*** Task data
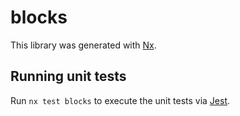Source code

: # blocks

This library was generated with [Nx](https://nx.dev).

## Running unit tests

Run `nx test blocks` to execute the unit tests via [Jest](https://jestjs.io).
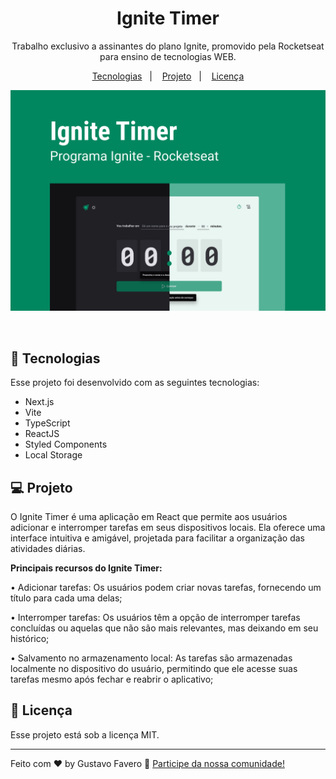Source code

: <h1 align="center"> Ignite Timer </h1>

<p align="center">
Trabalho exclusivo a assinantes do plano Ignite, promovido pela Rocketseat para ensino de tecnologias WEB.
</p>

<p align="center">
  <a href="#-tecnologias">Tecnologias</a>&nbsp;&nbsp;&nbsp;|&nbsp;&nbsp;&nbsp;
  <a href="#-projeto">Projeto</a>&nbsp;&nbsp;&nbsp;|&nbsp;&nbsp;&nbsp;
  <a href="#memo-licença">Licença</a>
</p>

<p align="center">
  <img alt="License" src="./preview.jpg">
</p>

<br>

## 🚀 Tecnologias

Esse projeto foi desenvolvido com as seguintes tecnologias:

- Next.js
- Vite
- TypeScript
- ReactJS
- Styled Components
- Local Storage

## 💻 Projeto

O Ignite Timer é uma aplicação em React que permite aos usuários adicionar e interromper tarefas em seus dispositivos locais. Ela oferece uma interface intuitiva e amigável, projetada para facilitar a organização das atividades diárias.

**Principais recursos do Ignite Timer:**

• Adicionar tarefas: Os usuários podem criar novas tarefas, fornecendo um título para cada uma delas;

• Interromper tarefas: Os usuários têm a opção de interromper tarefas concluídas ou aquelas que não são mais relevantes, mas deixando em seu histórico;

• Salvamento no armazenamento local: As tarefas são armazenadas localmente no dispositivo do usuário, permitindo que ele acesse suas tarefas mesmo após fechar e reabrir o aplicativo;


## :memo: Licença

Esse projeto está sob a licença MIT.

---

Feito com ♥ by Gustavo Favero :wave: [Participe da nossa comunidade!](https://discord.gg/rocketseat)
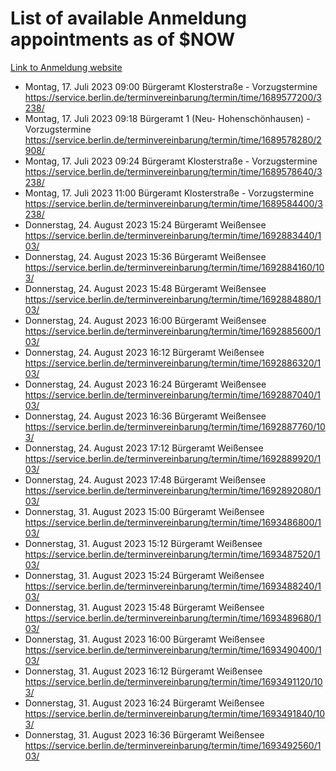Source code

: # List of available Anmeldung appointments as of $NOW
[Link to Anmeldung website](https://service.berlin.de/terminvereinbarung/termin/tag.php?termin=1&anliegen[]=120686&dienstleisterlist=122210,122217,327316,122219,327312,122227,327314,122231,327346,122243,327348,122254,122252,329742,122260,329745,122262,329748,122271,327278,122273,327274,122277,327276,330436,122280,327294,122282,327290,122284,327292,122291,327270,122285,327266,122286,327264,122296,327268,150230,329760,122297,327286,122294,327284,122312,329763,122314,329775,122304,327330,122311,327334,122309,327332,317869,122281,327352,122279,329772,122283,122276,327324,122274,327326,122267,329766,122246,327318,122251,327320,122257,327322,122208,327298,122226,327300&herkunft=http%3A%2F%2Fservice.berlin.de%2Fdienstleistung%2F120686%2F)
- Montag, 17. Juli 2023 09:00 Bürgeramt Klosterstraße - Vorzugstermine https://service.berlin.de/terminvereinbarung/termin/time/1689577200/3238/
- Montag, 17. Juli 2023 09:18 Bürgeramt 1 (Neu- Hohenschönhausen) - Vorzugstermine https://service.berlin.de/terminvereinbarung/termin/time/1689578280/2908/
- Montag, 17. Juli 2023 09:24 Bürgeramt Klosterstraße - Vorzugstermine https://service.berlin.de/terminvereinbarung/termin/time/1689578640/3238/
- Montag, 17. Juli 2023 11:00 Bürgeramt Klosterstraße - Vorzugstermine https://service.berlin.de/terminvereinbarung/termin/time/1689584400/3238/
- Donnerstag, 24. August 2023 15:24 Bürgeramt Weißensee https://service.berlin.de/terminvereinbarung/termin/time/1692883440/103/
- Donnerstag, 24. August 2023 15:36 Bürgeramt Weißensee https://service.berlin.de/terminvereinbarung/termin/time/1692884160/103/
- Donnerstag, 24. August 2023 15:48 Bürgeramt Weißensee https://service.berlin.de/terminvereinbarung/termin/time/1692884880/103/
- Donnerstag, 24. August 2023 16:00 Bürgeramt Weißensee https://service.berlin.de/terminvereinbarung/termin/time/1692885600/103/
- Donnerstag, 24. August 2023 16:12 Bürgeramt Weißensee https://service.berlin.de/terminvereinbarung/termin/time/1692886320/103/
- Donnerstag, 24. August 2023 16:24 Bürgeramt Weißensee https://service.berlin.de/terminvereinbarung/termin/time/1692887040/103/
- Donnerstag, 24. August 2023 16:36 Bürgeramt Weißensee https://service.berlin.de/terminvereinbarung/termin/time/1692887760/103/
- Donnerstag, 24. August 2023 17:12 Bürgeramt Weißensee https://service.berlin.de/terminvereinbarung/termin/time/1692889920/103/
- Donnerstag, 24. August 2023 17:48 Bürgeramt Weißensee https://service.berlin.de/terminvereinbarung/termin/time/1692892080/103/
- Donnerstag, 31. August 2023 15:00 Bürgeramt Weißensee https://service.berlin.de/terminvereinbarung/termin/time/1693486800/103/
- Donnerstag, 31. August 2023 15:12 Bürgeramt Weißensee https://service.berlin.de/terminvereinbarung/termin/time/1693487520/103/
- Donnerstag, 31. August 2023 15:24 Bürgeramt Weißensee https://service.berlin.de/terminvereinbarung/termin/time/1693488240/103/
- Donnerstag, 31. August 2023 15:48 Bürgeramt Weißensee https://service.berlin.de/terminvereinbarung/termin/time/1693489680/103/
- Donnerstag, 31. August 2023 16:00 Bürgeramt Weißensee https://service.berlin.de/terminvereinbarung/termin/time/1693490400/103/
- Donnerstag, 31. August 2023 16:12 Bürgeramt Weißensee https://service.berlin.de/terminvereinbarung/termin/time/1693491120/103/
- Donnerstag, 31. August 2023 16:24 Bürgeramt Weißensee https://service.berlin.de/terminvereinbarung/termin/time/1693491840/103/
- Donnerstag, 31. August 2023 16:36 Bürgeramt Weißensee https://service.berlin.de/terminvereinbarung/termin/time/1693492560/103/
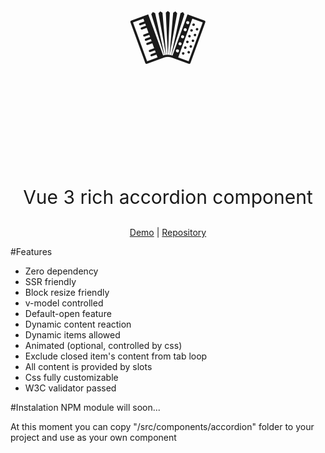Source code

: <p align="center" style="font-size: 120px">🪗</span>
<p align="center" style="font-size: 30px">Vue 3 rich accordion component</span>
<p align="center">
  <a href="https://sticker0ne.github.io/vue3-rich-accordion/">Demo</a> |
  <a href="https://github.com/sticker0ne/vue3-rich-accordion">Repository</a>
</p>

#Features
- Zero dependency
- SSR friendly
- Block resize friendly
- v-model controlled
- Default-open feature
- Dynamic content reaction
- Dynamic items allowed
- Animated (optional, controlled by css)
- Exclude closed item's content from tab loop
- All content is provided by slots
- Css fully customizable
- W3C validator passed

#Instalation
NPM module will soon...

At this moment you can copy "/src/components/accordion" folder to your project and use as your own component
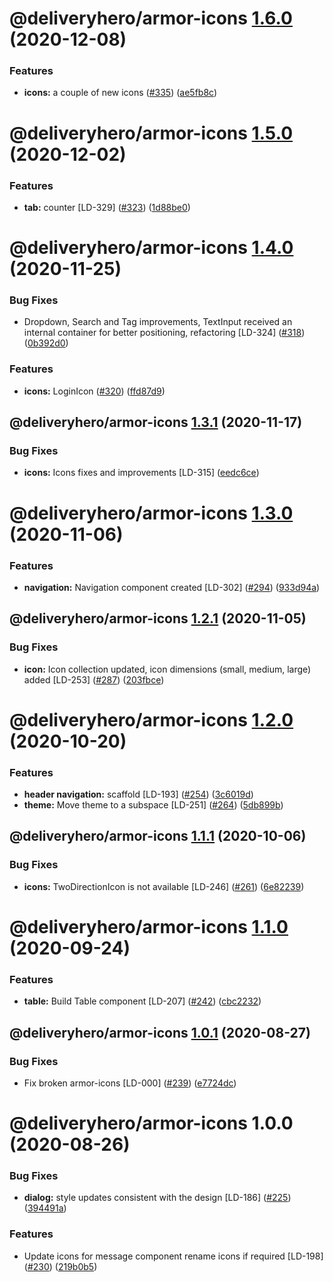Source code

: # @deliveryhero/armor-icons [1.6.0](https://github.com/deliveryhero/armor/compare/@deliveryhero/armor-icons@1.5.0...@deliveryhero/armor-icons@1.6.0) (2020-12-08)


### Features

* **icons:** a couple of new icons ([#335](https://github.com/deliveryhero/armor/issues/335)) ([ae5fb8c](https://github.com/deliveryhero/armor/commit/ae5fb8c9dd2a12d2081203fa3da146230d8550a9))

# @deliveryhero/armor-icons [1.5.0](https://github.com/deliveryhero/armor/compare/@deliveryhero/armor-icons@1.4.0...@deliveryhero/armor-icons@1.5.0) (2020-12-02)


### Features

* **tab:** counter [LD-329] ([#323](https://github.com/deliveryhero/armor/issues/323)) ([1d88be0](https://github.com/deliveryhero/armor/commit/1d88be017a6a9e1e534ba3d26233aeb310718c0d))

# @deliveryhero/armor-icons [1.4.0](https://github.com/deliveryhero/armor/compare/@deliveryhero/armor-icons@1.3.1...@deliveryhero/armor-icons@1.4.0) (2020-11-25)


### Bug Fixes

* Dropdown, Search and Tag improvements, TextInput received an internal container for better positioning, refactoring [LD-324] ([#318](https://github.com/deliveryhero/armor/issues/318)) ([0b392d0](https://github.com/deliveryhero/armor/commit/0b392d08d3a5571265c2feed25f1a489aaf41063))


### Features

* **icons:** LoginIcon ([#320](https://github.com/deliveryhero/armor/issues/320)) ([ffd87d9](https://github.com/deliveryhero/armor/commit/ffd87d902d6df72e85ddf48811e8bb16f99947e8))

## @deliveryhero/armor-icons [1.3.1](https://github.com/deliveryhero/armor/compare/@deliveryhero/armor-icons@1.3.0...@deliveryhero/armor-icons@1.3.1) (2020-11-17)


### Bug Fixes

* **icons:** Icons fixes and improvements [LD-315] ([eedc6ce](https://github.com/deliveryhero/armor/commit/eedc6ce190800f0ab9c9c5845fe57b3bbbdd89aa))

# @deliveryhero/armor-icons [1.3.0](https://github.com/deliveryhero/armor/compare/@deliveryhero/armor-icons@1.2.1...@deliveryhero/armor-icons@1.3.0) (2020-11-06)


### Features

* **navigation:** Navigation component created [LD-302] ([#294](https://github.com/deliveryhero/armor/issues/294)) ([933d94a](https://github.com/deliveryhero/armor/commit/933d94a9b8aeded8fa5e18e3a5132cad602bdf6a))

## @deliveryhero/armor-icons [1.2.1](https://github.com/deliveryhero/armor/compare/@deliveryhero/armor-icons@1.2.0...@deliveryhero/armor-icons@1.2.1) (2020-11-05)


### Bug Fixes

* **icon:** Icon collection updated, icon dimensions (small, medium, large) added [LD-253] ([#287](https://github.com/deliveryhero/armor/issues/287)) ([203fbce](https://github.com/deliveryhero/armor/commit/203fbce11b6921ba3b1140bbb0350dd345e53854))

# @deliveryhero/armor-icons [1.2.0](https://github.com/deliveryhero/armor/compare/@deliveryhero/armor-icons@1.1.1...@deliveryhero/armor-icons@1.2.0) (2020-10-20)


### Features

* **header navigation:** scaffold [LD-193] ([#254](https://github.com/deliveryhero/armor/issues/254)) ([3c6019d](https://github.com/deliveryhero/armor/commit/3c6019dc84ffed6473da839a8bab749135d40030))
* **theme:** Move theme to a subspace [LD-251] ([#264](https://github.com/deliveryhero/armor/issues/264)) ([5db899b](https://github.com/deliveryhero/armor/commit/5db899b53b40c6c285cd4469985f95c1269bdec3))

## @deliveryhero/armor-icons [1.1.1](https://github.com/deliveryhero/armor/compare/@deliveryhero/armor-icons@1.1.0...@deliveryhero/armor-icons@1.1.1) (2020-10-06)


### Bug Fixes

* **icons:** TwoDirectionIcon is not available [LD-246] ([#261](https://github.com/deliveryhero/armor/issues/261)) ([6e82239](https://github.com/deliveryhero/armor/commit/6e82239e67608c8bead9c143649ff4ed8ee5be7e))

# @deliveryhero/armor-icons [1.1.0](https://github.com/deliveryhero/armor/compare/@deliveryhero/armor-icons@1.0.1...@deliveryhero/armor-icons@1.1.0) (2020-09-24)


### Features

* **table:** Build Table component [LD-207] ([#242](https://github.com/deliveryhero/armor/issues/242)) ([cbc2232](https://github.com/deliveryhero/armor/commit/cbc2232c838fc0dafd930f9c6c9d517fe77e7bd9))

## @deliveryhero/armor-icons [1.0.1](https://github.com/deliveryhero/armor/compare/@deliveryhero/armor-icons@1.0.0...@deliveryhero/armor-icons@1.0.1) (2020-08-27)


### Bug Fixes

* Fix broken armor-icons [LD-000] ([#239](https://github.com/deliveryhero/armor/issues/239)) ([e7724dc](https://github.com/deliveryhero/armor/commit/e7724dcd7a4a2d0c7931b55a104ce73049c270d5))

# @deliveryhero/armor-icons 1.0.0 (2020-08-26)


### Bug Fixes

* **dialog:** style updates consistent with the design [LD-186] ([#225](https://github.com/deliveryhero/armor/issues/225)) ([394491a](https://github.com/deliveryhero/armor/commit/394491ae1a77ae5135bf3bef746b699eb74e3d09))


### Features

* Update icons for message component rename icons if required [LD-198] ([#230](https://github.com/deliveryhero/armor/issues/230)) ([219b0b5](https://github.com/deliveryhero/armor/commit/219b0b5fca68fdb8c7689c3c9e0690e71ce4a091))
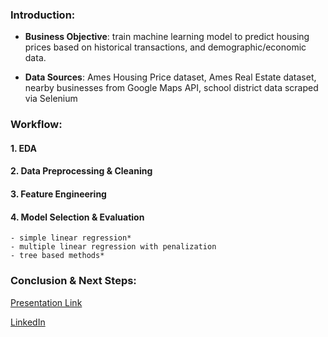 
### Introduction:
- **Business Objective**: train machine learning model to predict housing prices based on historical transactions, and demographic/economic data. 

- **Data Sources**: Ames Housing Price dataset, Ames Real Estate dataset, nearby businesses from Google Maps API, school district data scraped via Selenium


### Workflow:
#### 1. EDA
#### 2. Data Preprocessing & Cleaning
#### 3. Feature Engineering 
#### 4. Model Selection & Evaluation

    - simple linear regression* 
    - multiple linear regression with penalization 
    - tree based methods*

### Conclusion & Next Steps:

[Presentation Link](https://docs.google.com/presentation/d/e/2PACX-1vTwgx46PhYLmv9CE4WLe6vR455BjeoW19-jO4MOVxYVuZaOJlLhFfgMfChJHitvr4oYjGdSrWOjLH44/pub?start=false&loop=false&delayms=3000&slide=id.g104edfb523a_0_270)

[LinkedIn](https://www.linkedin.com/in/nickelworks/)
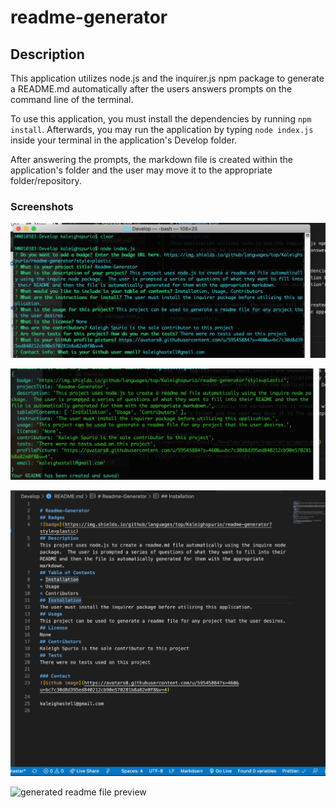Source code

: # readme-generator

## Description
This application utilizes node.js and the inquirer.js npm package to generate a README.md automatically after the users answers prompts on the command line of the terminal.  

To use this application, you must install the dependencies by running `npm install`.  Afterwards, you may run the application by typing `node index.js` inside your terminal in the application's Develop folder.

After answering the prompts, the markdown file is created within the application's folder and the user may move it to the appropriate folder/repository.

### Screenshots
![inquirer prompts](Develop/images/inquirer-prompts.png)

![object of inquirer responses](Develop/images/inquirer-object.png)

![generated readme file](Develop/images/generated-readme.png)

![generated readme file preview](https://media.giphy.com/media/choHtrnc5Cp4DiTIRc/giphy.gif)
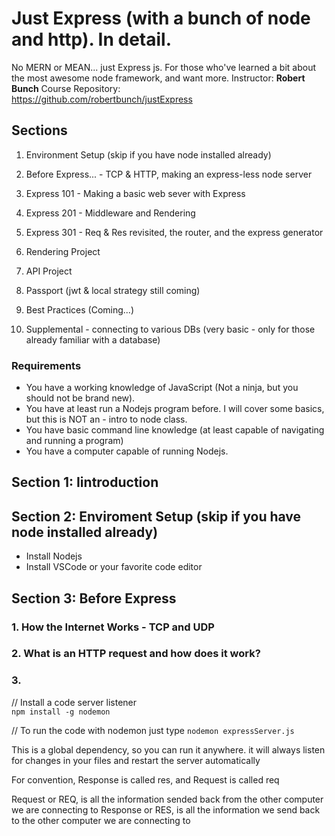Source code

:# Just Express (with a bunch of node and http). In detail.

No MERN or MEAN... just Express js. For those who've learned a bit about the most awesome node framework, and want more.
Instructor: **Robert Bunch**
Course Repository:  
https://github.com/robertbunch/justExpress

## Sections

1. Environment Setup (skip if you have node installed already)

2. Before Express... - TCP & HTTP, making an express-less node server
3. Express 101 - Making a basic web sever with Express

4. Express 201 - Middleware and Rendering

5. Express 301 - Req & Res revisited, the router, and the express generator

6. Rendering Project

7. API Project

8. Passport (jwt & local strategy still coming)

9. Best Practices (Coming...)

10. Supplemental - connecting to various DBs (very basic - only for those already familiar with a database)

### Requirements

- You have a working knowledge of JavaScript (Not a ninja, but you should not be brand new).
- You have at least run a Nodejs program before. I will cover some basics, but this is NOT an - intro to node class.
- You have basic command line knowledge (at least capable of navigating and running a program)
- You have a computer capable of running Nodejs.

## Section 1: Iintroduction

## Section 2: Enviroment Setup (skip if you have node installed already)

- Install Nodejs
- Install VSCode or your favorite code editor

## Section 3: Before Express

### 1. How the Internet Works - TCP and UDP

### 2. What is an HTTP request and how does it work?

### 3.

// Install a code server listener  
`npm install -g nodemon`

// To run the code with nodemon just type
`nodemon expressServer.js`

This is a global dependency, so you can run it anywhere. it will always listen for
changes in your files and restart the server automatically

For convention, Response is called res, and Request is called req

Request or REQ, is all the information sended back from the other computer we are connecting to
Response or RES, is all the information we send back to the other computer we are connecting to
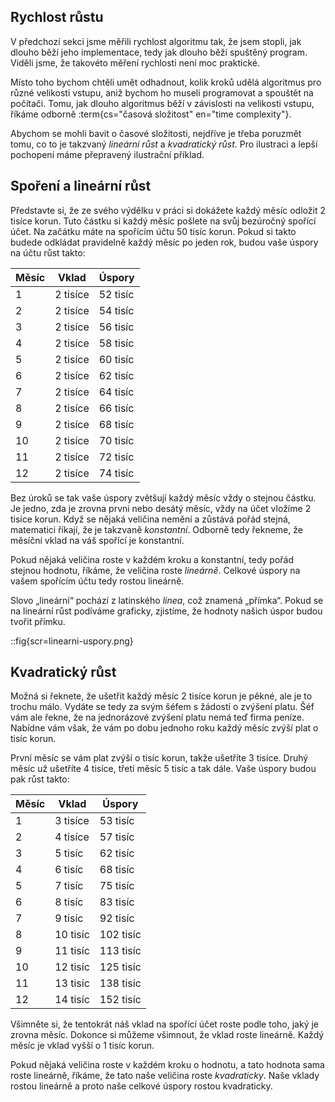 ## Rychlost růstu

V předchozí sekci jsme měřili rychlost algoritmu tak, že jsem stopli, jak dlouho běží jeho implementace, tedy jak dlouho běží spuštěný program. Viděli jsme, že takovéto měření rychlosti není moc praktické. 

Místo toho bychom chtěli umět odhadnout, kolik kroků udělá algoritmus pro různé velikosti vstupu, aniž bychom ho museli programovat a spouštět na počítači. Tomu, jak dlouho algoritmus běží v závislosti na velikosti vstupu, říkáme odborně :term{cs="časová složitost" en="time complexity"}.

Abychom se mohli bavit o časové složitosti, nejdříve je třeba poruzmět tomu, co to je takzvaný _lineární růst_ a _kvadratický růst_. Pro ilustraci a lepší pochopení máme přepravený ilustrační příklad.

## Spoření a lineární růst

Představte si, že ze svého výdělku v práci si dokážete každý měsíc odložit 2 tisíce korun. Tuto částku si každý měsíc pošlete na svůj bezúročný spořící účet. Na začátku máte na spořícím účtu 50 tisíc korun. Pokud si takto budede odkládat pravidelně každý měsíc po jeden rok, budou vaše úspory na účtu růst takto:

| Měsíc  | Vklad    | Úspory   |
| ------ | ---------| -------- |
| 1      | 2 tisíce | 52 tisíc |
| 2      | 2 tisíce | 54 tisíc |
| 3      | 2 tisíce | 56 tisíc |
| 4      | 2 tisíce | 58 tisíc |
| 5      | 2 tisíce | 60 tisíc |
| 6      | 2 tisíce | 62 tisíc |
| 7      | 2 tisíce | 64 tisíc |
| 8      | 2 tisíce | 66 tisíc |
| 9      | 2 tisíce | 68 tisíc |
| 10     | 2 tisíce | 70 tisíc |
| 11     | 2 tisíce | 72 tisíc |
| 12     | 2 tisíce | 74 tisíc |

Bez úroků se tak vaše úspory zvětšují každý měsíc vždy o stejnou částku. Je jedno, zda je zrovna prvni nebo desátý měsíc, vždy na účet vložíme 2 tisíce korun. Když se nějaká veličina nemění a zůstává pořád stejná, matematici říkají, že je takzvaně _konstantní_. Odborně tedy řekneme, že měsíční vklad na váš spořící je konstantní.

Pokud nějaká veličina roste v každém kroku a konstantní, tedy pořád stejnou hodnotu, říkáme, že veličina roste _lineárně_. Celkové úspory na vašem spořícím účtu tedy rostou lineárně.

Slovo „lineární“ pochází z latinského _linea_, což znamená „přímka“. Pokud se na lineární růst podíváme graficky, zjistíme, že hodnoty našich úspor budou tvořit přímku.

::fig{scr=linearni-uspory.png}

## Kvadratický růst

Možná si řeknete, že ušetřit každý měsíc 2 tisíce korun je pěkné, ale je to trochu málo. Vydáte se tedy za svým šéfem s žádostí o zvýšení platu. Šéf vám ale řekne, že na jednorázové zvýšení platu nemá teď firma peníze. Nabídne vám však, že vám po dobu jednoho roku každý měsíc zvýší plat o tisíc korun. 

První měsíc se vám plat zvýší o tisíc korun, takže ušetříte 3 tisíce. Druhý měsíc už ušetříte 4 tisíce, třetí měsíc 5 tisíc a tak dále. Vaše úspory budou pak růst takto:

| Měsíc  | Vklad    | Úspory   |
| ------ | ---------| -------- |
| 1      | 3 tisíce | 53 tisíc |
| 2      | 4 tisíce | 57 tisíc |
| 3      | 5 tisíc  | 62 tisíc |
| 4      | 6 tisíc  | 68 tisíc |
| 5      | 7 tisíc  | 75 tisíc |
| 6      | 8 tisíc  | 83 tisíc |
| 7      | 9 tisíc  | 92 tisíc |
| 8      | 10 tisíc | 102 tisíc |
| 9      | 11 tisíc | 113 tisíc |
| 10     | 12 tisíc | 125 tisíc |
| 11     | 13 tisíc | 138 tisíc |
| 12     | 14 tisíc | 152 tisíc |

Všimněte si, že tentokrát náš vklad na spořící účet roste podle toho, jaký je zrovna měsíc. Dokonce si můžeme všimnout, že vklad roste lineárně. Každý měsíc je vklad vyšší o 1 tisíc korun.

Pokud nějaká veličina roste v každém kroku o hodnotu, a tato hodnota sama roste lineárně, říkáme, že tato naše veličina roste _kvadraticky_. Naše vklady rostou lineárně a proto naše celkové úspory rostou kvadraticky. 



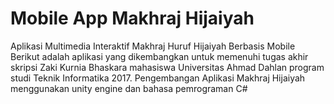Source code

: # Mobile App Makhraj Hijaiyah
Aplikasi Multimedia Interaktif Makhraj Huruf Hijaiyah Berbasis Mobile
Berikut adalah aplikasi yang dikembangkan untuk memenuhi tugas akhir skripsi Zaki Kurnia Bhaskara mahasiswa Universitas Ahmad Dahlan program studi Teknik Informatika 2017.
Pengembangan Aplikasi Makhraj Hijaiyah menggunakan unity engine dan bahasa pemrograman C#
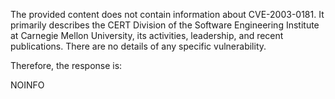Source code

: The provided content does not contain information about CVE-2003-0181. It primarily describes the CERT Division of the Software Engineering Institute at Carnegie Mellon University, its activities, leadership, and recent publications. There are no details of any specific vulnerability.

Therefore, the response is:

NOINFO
******
> _Your assignment_: Write out, exactly, the lines of the material from the very first through the line containing "O Ignite Timer é", and leave out every picture.

> _Response below_:
Source code

: # blocks

This library was generated with [Nx](https://nx.dev).

## Running unit tests

Run `nx test blocks` to execute the unit tests via [Jest](https://jestjs.io).
Source code

: <h1 align="center"> Ignite Timer </h1>

<p align="center">
Trabalho exclusivo a assinantes do plano Ignite, promovido pela Rocketseat para ensino de tecnologias WEB.
</p>

<p align="center">
  <a href="#-tecnologias">Tecnologias</a>&nbsp;&nbsp;&nbsp;|&nbsp;&nbsp;&nbsp;
  <a href="#-projeto">Projeto</a>&nbsp;&nbsp;&nbsp;|&nbsp;&nbsp;&nbsp;
  <a href="#memo-licença">Licença</a>
</p>

<p align="center">
  <img alt="License" src="./preview.jpg">
</p>

<br>

## 🚀 Tecnologias

Esse projeto foi desenvolvido com as seguintes tecnologias:

- Next.js
- Vite
- TypeScript
- ReactJS
- Styled Components
- Local Storage

## 💻 Projeto

O Ignite Timer é uma aplicação em React que permite aos usuários adicionar e interromper tarefas em seus dispositivos locais. Ela oferece uma interface intuitiva e amigável, projetada para facilitar a organização das atividades diárias.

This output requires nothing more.